**What you need to do:** Below are the records; print them all without any alteration.

⟨

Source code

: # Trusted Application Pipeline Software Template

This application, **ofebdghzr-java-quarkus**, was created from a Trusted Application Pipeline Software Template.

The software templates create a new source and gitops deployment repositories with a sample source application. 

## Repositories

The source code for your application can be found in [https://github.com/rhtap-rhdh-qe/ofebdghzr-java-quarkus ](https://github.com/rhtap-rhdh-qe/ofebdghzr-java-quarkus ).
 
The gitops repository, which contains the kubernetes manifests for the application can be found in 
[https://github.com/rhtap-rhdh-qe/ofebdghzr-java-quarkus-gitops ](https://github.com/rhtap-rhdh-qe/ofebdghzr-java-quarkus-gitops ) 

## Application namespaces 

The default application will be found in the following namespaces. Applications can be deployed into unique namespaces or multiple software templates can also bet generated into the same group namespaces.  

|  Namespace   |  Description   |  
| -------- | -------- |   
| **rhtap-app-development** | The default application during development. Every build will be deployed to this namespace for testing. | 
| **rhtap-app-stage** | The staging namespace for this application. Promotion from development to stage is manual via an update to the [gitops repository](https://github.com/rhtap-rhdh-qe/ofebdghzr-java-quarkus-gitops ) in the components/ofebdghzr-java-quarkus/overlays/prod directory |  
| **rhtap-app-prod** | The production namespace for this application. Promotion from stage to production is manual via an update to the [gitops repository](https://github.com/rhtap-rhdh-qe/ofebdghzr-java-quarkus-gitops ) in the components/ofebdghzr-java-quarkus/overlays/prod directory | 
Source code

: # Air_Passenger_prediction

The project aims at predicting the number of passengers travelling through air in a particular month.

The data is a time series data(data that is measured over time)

⟩

**Response to the task:**
Source code

: # Trusted Application Pipeline Software Template

This application, **ofebdghzr-java-quarkus**, was created from a Trusted Application Pipeline Software Template.

The software templates create a new source and gitops deployment repositories with a sample source application. 

## Repositories

The source code for your application can be found in [https://github.com/rhtap-rhdh-qe/ofebdghzr-java-quarkus ](https://github.com/rhtap-rhdh-qe/ofebdghzr-java-quarkus ).
 
The gitops repository, which contains the kubernetes manifests for the application can be found in 
[https://github.com/rhtap-rhdh-qe/ofebdghzr-java-quarkus-gitops ](https://github.com/rhtap-rhdh-qe/ofebdghzr-java-quarkus-gitops ) 

## Application namespaces 

The default application will be found in the following namespaces. Applications can be deployed into unique namespaces or multiple software templates can also bet generated into the same group namespaces.  

|  Namespace   |  Description   |  
| -------- | -------- |   
| **rhtap-app-development** | The default application during development. Every build will be deployed to this namespace for testing. | 
| **rhtap-app-stage** | The staging namespace for this application. Promotion from development to stage is manual via an update to the [gitops repository](https://github.com/rhtap-rhdh-qe/ofebdghzr-java-quarkus-gitops ) in the components/ofebdghzr-java-quarkus/overlays/prod directory |  
| **rhtap-app-prod** | The production namespace for this application. Promotion from stage to production is manual via an update to the [gitops repository](https://github.com/rhtap-rhdh-qe/ofebdghzr-java-quarkus-gitops ) in the components/ofebdghzr-java-quarkus/overlays/prod directory | 
Source code

: # Air_Passenger_prediction

The project aims at predicting the number of passengers travelling through air in a particular month.

The data is a time series data(data that is measured over time)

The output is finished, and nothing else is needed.